This was brought up in the jfs-discussion mailing list a while back, but it hasn't been resolved. I'm on vacation now, but will try to find some time to dig into the lockdep code to see if I can understand what "inconsistent {RECLAIM_FS-ON-W} -> {IN-RECLAIM_FS-W} usage" means. http://sourceforge.net/mailarchive/forum.php?thread_name=20090517174828.7777a54c.krzysztof.h1%40wp.pl&forum_name=jfs-discussion
Apparently, not a regression from 2.6.29, so dropping from the list of recent regressions.
Created attachment 23045 [details] Fix potential deadlock in __read_cache_page() The problem is that __read_cache_page() is calling add_to_page_cache_lru() with a hard-code GFP_KERNEL. Passing mapping_gfp_mask(mapping) eliminates the warning (at least in my testing).

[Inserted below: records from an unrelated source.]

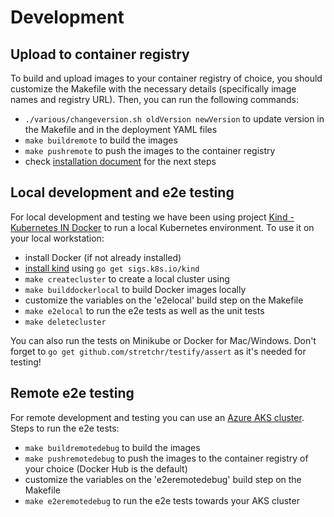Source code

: # Development

## Upload to container registry

To build and upload images to your container registry of choice, you should customize the Makefile with the necessary details (specifically image names and registry URL). Then, you can run the following commands:

- `./various/changeversion.sh oldVersion newVersion` to update version in the Makefile and in the deployment YAML files
- `make buildremote` to build the images
- `make pushremote` to push the images to the container registry
- check [installation document](installation.md) for the next steps

## Local development and e2e testing

For local development and testing we have been using project [Kind - Kubernetes IN Docker](https://github.com/kubernetes-sigs/kind) to run a local Kubernetes environment. To use it on your local workstation:
- install Docker (if not already installed)
- [install kind](https://github.com/kubernetes-sigs/kind#installation-and-usage) using `go get sigs.k8s.io/kind`
- `make createcluster` to create a local cluster using
- `make builddockerlocal` to build Docker images locally
- customize the variables on the 'e2elocal' build step on the Makefile
- `make e2elocal` to run the e2e tests as well as the unit tests
- `make deletecluster`

You can also run the tests on Minikube or Docker for Mac/Windows. Don't forget to `go get github.com/stretchr/testify/assert` as it's needed for testing!

## Remote e2e testing

For remote development and testing you can use an [Azure AKS cluster](https://docs.microsoft.com/en-us/azure/aks/). Steps to run the e2e tests:
- `make buildremotedebug` to build the images 
- `make pushremotedebug` to push the images to the container registry of your choice (Docker Hub is the default)
- customize the variables on the 'e2eremotedebug' build step on the Makefile
- `make e2eremotedebug` to run the e2e tests towards your AKS cluster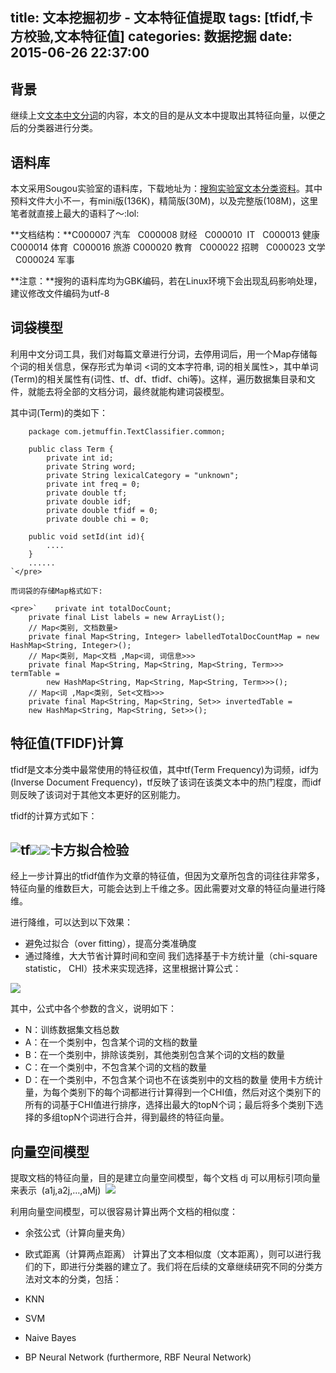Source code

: title: 文本挖掘初步 - 文本特征值提取
tags: [tfidf,卡方校验,文本特征值]
categories: 数据挖掘
date: 2015-06-26 22:37:00
---

## 背景

继续上文[文本中文分词](http://www.jetmuffin.com/archives/225)的内容，本文的目的是从文本中提取出其特征向量，以便之后的分类器进行分类。

## 语料库

本文采用Sougou实验室的语料库，下载地址为：[搜狗实验室文本分类资料](http://www.sogou.com/labs/dl/c.html)。其中预料文件大小不一，有mini版(136K)，精简版(30M)，以及完整版(108M)，这里笔者就直接上最大的语料了～:lol:

**文档结构：**C000007 汽车   C000008 财经   C000010  IT   C000013 健康   C000014 体育  C000016 旅游 C000020 教育   C000022 招聘   C000023 文学   C000024 军事

**注意：**搜狗的语料库均为GBK编码，若在Linux环境下会出现乱码影响处理，建议修改文件编码为utf-8

## 词袋模型

利用中文分词工具，我们对每篇文章进行分词，去停用词后，用一个Map存储每个词的相关信息，保存形式为单词 <词的文本字符串, 词的相关属性>，其中单词(Term)的相关属性有(词性、tf、df、tfidf、chi等)。这样，遍历数据集目录和文件，就能去将全部的文档分词，最终就能构建词袋模型。

其中词(Term)的类如下：

        package com.jetmuffin.TextClassifier.common;

        public class Term {
            private int id;
            private String word;
            private String lexicalCategory = "unknown";
            private int freq = 0;
            private double tf;
            private double idf;
            private double tfidf = 0;
            private double chi = 0;

        public void setId(int id){
            ....
        }
        ......
    `</pre>

    而词袋的存储Map格式如下:

    <pre>`    private int totalDocCount;
        private final List labels = new ArrayList();
        // Map<类别, 文档数量>
        private final Map<String, Integer> labelledTotalDocCountMap = new HashMap<String, Integer>();
        // Map<类别, Map<文档 ,Map<词, 词信息>>>
        private final Map<String, Map<String, Map<String, Term>>> termTable =
            new HashMap<String, Map<String, Map<String, Term>>>();
        // Map<词 ,Map<类别, Set<文档>>>
        private final Map<String, Map<String, Set>> invertedTable =
        new HashMap<String, Map<String, Set>>();

## 特征值(TFIDF)计算

tfidf是文本分类中最常使用的特征权值，其中tf(Term Frequency)为词频，idf为(Inverse Document Frequency)，tf反映了该词在该类文本中的热门程度，而idf则反映了该词对于其他文本更好的区别能力。

tfidf的计算方式如下：

## ![tf](http://i4.tietuku.com/218e13597b4ea3d8.png)![](http://i4.tietuku.com/c20eec142f06b175.png)![](http://i4.tietuku.com/a15b04b7d23c4837.png)卡方拟合检验

经上一步计算出的tfidf值作为文章的特征值，但因为文章所包含的词往往非常多，特征向量的维数巨大，可能会达到上千维之多。因此需要对文章的特征向量进行降维。

进行降维，可以达到以下效果：

*   避免过拟合（over fitting），提高分类准确度
*   通过降维，大大节省计算时间和空间
我们选择基于卡方统计量（chi-square statistic， CHI）技术来实现选择，这里根据计算公式：

![](http://i4.tietuku.com/2dce06a9ac95d718.jpg)

其中，公式中各个参数的含义，说明如下：

*   N：训练数据集文档总数
*   A：在一个类别中，包含某个词的文档的数量
*   B：在一个类别中，排除该类别，其他类别包含某个词的文档的数量
*   C：在一个类别中，不包含某个词的文档的数量
*   D：在一个类别中，不包含某个词也不在该类别中的文档的数量
使用卡方统计量，为每个类别下的每个词都进行计算得到一个CHI值，然后对这个类别下的所有的词基于CHI值进行排序，选择出最大的topN个词；最后将多个类别下选择的多组topN个词进行合并，得到最终的特征向量。

## 向量空间模型

提取文档的特征向量，目的是建立向量空间模型，每个文档 dj 可以用标引项向量来表示  (a1j,a2j,…,aMj)  ![](http://i4.tietuku.com/e665571f39dec3cb.png)

利用向量空间模型，可以很容易计算出两个文档的相似度：

*   余弦公式（计算向量夹角）
*   欧式距离（计算两点距离）
计算出了文本相似度（文本距离），则可以进行我们的下，即进行分类器的建立了。我们将在后续的文章继续研究不同的分类方法对文本的分类，包括：

*   KNN
*   SVM
*   Naive Bayes
*   BP Neural Network (furthermore, RBF Neural Network)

I could reproduce the warning pretty easily on an Ultra5 (loop mounted 4 GB disk image, very slow box in general, easy to generate I/O load). After applying the patch to 2.6.33-rc6 it does NOT print this "inconsistent {RECLAIM_FS-ON-W} -> {IN-RECLAIM_FS-W} usage" warning any more. However, if I increased the load even further, another, slightly different warning is printed. Steps to reproduce, without the patch: # ls -lgos /mnt/test.img 4198404 -rw-r--r-- 1 4294967296 2010-02-03 11:09 /mnt/test.img # losetup -f /mnt/test.img # mkfs.jfs /dev/loop0 # mount -t jfs /dev/loop0 /mnt/test # dbench -t 600 -D /mnt/test -x 50 [...2 minutes later...] [ 581.301947] inconsistent {RECLAIM_FS-ON-W} -> {IN-RECLAIM_FS-W} usage. Steps to reproduce, with the patch: # dbench -t 600 -D /mnt/test -x 50 -> no warning. # dbench -t 600 -D /mnt/test -x 70 [...a few seconds later...] [ INFO: possible irq lock inversion dependency detected ] 2.6.33-rc6 #1 --------------------------------------------------------- dbench/8886 just changed the state of lock: (&jfs_ip->commit_mutex){+.+.+.}, at: [<00000000100b4d58>] jfs_mkdir+0x98/0x380 [jfs] but this lock was taken by another, RECLAIM_FS-safe lock in the past: (&jfs_ip->rdwrlock#3){+.+.-.} I'll attach the full dmesg to this bug.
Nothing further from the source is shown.